What is required: Please give back each line below unchanged; none of the pictures should appear.

Source material:
Start of Block

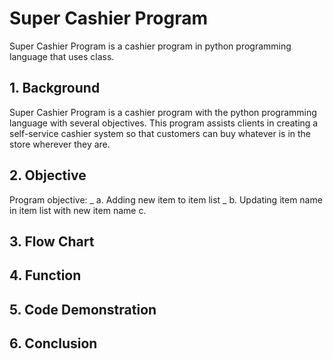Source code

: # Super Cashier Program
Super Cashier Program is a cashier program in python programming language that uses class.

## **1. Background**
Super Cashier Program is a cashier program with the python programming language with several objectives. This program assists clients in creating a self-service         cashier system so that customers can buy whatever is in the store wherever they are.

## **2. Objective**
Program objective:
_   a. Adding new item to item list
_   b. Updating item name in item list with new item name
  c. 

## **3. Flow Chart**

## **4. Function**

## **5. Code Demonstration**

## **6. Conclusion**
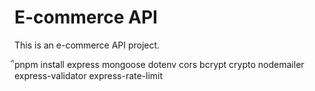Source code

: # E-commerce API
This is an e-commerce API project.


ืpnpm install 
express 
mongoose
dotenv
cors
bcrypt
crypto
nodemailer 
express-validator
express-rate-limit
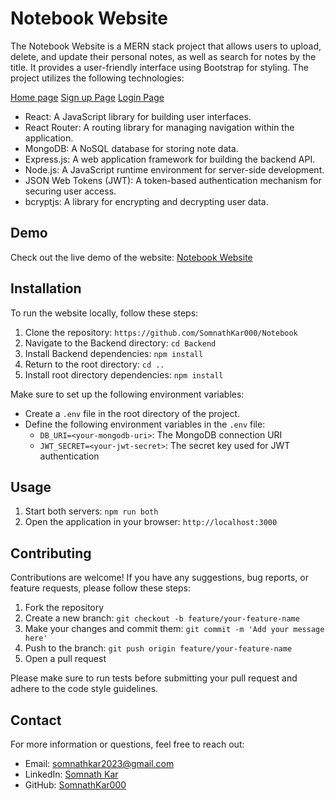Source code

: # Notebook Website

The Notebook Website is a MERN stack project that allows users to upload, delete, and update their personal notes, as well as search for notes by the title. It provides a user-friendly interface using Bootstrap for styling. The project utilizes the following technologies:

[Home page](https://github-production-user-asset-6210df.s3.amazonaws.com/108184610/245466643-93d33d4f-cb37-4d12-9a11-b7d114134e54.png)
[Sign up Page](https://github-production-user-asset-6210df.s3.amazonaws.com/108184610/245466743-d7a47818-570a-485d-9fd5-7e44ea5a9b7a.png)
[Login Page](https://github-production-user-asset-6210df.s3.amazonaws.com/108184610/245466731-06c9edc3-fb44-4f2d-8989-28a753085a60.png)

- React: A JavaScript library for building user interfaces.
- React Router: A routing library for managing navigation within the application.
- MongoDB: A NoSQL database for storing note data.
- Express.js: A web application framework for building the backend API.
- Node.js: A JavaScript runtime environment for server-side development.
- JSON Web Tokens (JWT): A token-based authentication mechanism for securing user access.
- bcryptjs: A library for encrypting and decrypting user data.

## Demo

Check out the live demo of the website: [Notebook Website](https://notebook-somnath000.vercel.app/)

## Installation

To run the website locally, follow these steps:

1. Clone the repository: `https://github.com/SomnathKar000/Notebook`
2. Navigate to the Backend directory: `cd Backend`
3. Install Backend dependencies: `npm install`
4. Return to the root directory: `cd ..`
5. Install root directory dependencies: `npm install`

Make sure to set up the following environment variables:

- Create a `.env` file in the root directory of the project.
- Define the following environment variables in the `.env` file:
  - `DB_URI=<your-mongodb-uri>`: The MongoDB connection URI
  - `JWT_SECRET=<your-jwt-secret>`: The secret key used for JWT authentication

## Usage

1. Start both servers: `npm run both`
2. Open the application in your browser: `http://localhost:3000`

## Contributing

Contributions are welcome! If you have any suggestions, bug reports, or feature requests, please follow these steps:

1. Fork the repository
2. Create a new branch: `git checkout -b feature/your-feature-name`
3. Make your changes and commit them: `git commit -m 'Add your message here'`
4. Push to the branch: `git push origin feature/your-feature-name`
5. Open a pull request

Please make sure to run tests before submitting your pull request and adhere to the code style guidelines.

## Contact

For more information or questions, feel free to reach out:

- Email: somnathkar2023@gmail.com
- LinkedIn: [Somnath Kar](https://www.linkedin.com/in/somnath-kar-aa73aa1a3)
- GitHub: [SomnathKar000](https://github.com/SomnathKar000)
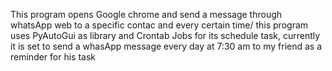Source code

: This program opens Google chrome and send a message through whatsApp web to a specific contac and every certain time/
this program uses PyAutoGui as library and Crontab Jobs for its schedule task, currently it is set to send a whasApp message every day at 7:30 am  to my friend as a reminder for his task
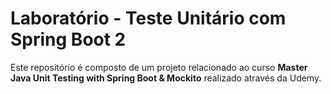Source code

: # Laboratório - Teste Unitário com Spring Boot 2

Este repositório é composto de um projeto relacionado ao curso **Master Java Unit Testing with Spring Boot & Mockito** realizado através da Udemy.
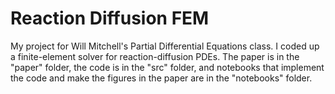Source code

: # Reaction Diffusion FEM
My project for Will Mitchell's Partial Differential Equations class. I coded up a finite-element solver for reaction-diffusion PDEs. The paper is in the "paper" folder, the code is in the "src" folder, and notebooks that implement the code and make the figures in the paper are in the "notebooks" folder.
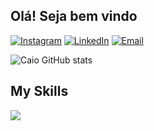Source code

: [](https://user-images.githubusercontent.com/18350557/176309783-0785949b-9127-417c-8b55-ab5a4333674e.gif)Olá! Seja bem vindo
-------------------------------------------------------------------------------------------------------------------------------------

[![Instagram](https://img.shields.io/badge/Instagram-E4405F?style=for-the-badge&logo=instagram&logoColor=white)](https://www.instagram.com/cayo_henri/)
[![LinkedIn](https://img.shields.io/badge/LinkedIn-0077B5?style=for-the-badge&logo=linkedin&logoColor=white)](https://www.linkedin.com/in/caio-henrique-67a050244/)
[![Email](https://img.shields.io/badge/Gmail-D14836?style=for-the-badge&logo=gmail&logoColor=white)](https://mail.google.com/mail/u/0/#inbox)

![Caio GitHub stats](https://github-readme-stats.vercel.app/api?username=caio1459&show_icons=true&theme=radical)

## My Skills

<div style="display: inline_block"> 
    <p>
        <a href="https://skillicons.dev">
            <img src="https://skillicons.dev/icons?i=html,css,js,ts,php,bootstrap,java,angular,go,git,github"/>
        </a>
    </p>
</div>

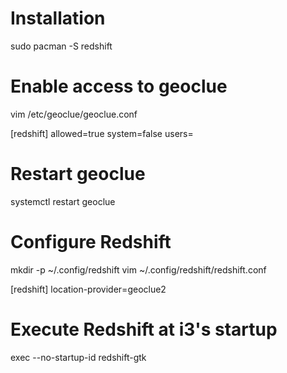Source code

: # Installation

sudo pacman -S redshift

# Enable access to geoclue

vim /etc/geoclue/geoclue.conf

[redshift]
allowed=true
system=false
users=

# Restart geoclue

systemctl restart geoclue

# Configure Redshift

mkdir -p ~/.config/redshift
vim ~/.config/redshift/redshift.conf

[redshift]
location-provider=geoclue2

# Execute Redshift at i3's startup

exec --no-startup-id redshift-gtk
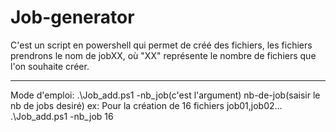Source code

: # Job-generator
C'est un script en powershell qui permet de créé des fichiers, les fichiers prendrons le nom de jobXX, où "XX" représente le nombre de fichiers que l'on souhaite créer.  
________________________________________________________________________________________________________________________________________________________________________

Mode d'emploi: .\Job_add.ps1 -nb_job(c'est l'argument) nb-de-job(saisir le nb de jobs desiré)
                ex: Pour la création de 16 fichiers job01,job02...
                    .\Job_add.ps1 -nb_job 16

End of Block

Task response:
Source code

: # Super Cashier Program
Super Cashier Program is a cashier program in python programming language that uses class.

## **1. Background**
Super Cashier Program is a cashier program with the python programming language with several objectives. This program assists clients in creating a self-service         cashier system so that customers can buy whatever is in the store wherever they are.

## **2. Objective**
Program objective:
_   a. Adding new item to item list
_   b. Updating item name in item list with new item name
  c. 

## **3. Flow Chart**

## **4. Function**

## **5. Code Demonstration**

## **6. Conclusion**
Source code

: # E-commerce API
This is an e-commerce API project.


ืpnpm install 
express 
mongoose
dotenv
cors
bcrypt
crypto
nodemailer 
express-validator
express-rate-limit
Source code

: # Notebook Website

The Notebook Website is a MERN stack project that allows users to upload, delete, and update their personal notes, as well as search for notes by the title. It provides a user-friendly interface using Bootstrap for styling. The project utilizes the following technologies:

[Home page](https://github-production-user-asset-6210df.s3.amazonaws.com/108184610/245466643-93d33d4f-cb37-4d12-9a11-b7d114134e54.png)
[Sign up Page](https://github-production-user-asset-6210df.s3.amazonaws.com/108184610/245466743-d7a47818-570a-485d-9fd5-7e44ea5a9b7a.png)
[Login Page](https://github-production-user-asset-6210df.s3.amazonaws.com/108184610/245466731-06c9edc3-fb44-4f2d-8989-28a753085a60.png)

- React: A JavaScript library for building user interfaces.
- React Router: A routing library for managing navigation within the application.
- MongoDB: A NoSQL database for storing note data.
- Express.js: A web application framework for building the backend API.
- Node.js: A JavaScript runtime environment for server-side development.
- JSON Web Tokens (JWT): A token-based authentication mechanism for securing user access.
- bcryptjs: A library for encrypting and decrypting user data.

## Demo

Check out the live demo of the website: [Notebook Website](https://notebook-somnath000.vercel.app/)

## Installation

To run the website locally, follow these steps:

1. Clone the repository: `https://github.com/SomnathKar000/Notebook`
2. Navigate to the Backend directory: `cd Backend`
3. Install Backend dependencies: `npm install`
4. Return to the root directory: `cd ..`
5. Install root directory dependencies: `npm install`

Make sure to set up the following environment variables:

- Create a `.env` file in the root directory of the project.
- Define the following environment variables in the `.env` file:
  - `DB_URI=<your-mongodb-uri>`: The MongoDB connection URI
  - `JWT_SECRET=<your-jwt-secret>`: The secret key used for JWT authentication

## Usage

1. Start both servers: `npm run both`
2. Open the application in your browser: `http://localhost:3000`

## Contributing

Contributions are welcome! If you have any suggestions, bug reports, or feature requests, please follow these steps:

1. Fork the repository
2. Create a new branch: `git checkout -b feature/your-feature-name`
3. Make your changes and commit them: `git commit -m 'Add your message here'`
4. Push to the branch: `git push origin feature/your-feature-name`
5. Open a pull request

Please make sure to run tests before submitting your pull request and adhere to the code style guidelines.

## Contact

For more information or questions, feel free to reach out:

- Email: somnathkar2023@gmail.com
- LinkedIn: [Somnath Kar](https://www.linkedin.com/in/somnath-kar-aa73aa1a3)
- GitHub: [SomnathKar000](https://github.com/SomnathKar000)
Source code

: This program opens Google chrome and send a message through whatsApp web to a specific contac and every certain time/
this program uses PyAutoGui as library and Crontab Jobs for its schedule task, currently it is set to send a whasApp message every day at 7:30 am  to my friend as a reminder for his task
Source code

: # Laboratório - Teste Unitário com Spring Boot 2

Este repositório é composto de um projeto relacionado ao curso **Master Java Unit Testing with Spring Boot & Mockito** realizado através da Udemy.
Source code

: # Reaction Diffusion FEM
My project for Will Mitchell's Partial Differential Equations class. I coded up a finite-element solver for reaction-diffusion PDEs. The paper is in the "paper" folder, the code is in the "src" folder, and notebooks that implement the code and make the figures in the paper are in the "notebooks" folder.
Source code

: [](https://user-images.githubusercontent.com/18350557/176309783-0785949b-9127-417c-8b55-ab5a4333674e.gif)Olá! Seja bem vindo
-------------------------------------------------------------------------------------------------------------------------------------

[![Instagram](https://img.shields.io/badge/Instagram-E4405F?style=for-the-badge&logo=instagram&logoColor=white)](https://www.instagram.com/cayo_henri/)
[![LinkedIn](https://img.shields.io/badge/LinkedIn-0077B5?style=for-the-badge&logo=linkedin&logoColor=white)](https://www.linkedin.com/in/caio-henrique-67a050244/)
[![Email](https://img.shields.io/badge/Gmail-D14836?style=for-the-badge&logo=gmail&logoColor=white)](https://mail.google.com/mail/u/0/#inbox)

![Caio GitHub stats](https://github-readme-stats.vercel.app/api?username=caio1459&show_icons=true&theme=radical)

## My Skills

<div style="display: inline_block"> 
    <p>
        <a href="https://skillicons.dev">
            <img src="https://skillicons.dev/icons?i=html,css,js,ts,php,bootstrap,java,angular,go,git,github"/>
        </a>
    </p>
</div>

Source code

: # Installation

sudo pacman -S redshift

# Enable access to geoclue

vim /etc/geoclue/geoclue.conf

[redshift]
allowed=true
system=false
users=

# Restart geoclue

systemctl restart geoclue

# Configure Redshift

mkdir -p ~/.config/redshift
vim ~/.config/redshift/redshift.conf

[redshift]
location-provider=geoclue2

# Execute Redshift at i3's startup

exec --no-startup-id redshift-gtk
Source code

: # Job-generator
C'est un script en powershell qui permet de créé des fichiers, les fichiers prendrons le nom de jobXX, où "XX" représente le nombre de fichiers que l'on souhaite créer.  
________________________________________________________________________________________________________________________________________________________________________

Mode d'emploi: .\Job_add.ps1 -nb_job(c'est l'argument) nb-de-job(saisir le nb de jobs desiré)
                ex: Pour la création de 16 fichiers job01,job02...
                    .\Job_add.ps1 -nb_job 16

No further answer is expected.